As army private Bradley Manning suffers for his alleged megaleak of secret documents to WikiLeaks, one group of hackers seems determined to make sure that others feel his pain.

Over the weekend, the loose hacker collective Anonymous declared that it will go on the offensive against those who are currently detaining Manning in a Quantico military brig, keeping him in solitary confinement and forcing him to strip nightly and stand at attention naked each morning.

In a crowdsourced document used to coordinate the group’s actions, Anonymous members name Department of Defense Press Secretary Geoff Morell and chief warrant officer Denise Barnes as targets and call on members to dig up personal information on both, including phone numbers, personal histories and home addresses.

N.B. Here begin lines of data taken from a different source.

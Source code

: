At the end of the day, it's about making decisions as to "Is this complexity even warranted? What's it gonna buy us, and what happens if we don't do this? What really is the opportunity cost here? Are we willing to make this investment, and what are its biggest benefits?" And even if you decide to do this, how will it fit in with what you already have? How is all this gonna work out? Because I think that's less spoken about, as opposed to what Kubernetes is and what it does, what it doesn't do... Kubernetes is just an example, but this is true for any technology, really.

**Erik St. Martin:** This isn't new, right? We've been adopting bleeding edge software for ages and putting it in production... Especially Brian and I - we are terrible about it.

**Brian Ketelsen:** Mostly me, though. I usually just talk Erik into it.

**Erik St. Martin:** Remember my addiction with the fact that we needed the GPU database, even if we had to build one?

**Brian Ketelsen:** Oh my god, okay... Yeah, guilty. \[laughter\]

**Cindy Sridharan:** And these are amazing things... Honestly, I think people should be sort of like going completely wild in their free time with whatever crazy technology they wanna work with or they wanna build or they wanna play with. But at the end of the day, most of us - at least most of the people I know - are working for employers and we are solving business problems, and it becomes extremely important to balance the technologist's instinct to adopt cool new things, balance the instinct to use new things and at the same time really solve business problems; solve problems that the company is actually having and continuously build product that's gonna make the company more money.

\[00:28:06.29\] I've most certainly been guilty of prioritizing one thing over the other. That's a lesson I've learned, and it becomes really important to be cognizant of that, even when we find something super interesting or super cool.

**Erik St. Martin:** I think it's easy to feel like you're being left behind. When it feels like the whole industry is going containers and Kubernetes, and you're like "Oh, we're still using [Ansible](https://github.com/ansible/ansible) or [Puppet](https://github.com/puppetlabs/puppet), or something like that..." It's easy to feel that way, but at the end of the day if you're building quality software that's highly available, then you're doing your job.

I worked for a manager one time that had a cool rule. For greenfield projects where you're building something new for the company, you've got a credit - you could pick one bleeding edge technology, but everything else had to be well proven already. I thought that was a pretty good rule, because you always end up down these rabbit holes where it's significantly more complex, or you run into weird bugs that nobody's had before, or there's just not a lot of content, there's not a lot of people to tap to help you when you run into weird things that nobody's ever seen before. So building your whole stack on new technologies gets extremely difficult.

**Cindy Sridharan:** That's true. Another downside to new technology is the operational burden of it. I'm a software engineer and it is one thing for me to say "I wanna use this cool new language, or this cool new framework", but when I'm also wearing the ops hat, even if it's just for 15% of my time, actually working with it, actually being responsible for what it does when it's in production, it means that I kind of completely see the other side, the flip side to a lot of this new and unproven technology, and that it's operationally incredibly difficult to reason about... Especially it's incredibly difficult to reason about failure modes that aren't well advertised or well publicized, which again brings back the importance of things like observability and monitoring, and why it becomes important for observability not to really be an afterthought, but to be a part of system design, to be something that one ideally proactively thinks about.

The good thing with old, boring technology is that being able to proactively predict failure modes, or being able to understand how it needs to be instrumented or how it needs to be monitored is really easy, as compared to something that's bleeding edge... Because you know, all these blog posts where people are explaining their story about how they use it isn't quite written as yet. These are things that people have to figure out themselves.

The goal of the operation, for now, is to “dox” the two officials, the typical Anonymous method of publishing personal information of victims and using it for mass harassment.

“Targets established,” reads the document, before naming Morell and Barnes. “We’re in the ruining business. And business is good.”

The group, which is calling its attack “Operation Bradical,” also lists demands as follows:

“Manning must be given sheets, blankets, any religious texts he desires, adequate reading material, clothes, and a ball. One week. Otherwise, we continue to dox and ruin those responsible for keeeping him naked, without bedding, without any of the basic amenities that were provided even to captured Nazis in WWII.”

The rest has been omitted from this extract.